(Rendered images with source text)
((

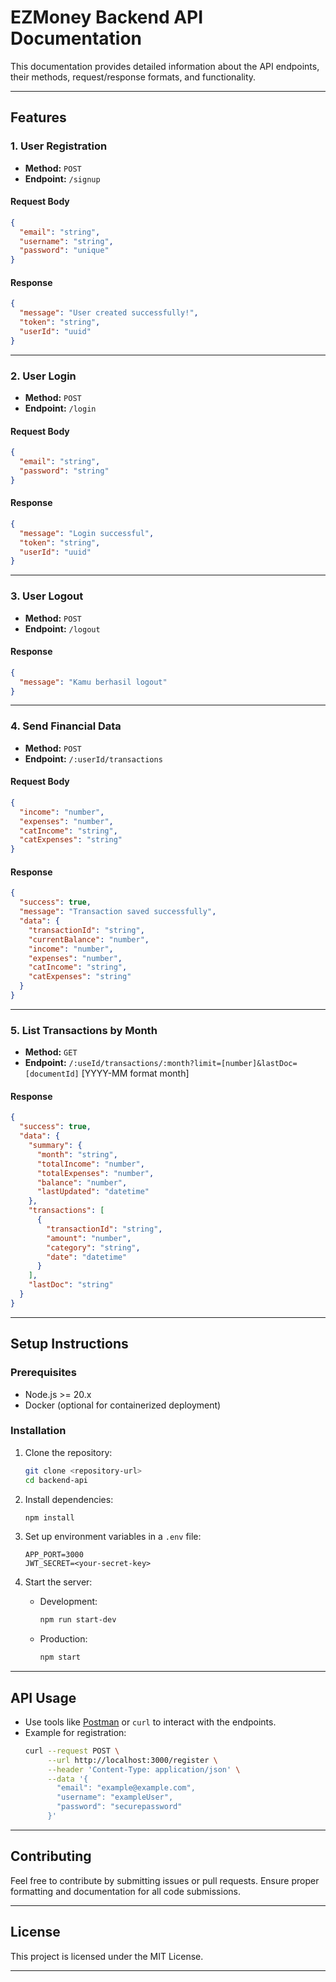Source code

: 
# EZMoney Backend API Documentation

This documentation provides detailed information about the API endpoints, their methods, request/response formats, and functionality.

---

## **Features**

### **1. User Registration**
- **Method:** `POST`  
- **Endpoint:** `/signup`

#### **Request Body**
```json
{
  "email": "string",
  "username": "string",
  "password": "unique"
}
```

#### **Response**
```json
{
  "message": "User created successfully!",
  "token": "string",
  "userId": "uuid"
}
```

---

### **2. User Login**
- **Method:** `POST`  
- **Endpoint:** `/login`

#### **Request Body**
```json
{
  "email": "string",
  "password": "string"
}
```

#### **Response**
```json
{
  "message": "Login successful",
  "token": "string",
  "userId": "uuid"
}
```

---

### **3. User Logout**
- **Method:** `POST`  
- **Endpoint:** `/logout`

#### **Response**
```json
{
  "message": "Kamu berhasil logout"
}
```

---

### **4. Send Financial Data**
- **Method:** `POST`  
- **Endpoint:** `/:userId/transactions`

#### **Request Body**
```json
{
  "income": "number",
  "expenses": "number",
  "catIncome": "string",
  "catExpenses": "string"
}
```

#### **Response**
```json
{
  "success": true,
  "message": "Transaction saved successfully",
  "data": {
    "transactionId": "string",
    "currentBalance": "number",
    "income": "number",
    "expenses": "number",
    "catIncome": "string",
    "catExpenses": "string"
  }
}
```

---

### **5. List Transactions by Month**
- **Method:** `GET`  
- **Endpoint:** `/:useId/transactions/:month?limit=[number]&lastDoc=[documentId]` [YYYY-MM format month]

#### **Response**
```json
{
  "success": true,
  "data": {
    "summary": {
      "month": "string",
      "totalIncome": "number",
      "totalExpenses": "number",
      "balance": "number",
      "lastUpdated": "datetime"
    },
    "transactions": [
      {
        "transactionId": "string",
        "amount": "number",
        "category": "string",
        "date": "datetime"
      }
    ],
    "lastDoc": "string"
  }
}
```

---

## **Setup Instructions**

### Prerequisites
- Node.js >= 20.x
- Docker (optional for containerized deployment)

### Installation
1. Clone the repository:
   ```bash
   git clone <repository-url>
   cd backend-api
   ```
2. Install dependencies:
   ```bash
   npm install
   ```
3. Set up environment variables in a `.env` file:
   ```plaintext
   APP_PORT=3000
   JWT_SECRET=<your-secret-key>
   ```

4. Start the server:
   - Development:
     ```bash
     npm run start-dev
     ```
   - Production:
     ```bash
     npm start
     ```

---

## **API Usage**
- Use tools like [Postman](https://www.postman.com/) or `curl` to interact with the endpoints.
- Example for registration:
  ```bash
  curl --request POST \
       --url http://localhost:3000/register \
       --header 'Content-Type: application/json' \
       --data '{
         "email": "example@example.com",
         "username": "exampleUser",
         "password": "securepassword"
       }'
  ```

---

## **Contributing**
Feel free to contribute by submitting issues or pull requests. Ensure proper formatting and documentation for all code submissions.

---

## **License**
This project is licensed under the MIT License.

---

))

- **What the task requires**
Throughout the data above, find each line that includes the string "repository"; state only how many there are.

- **Response area**
2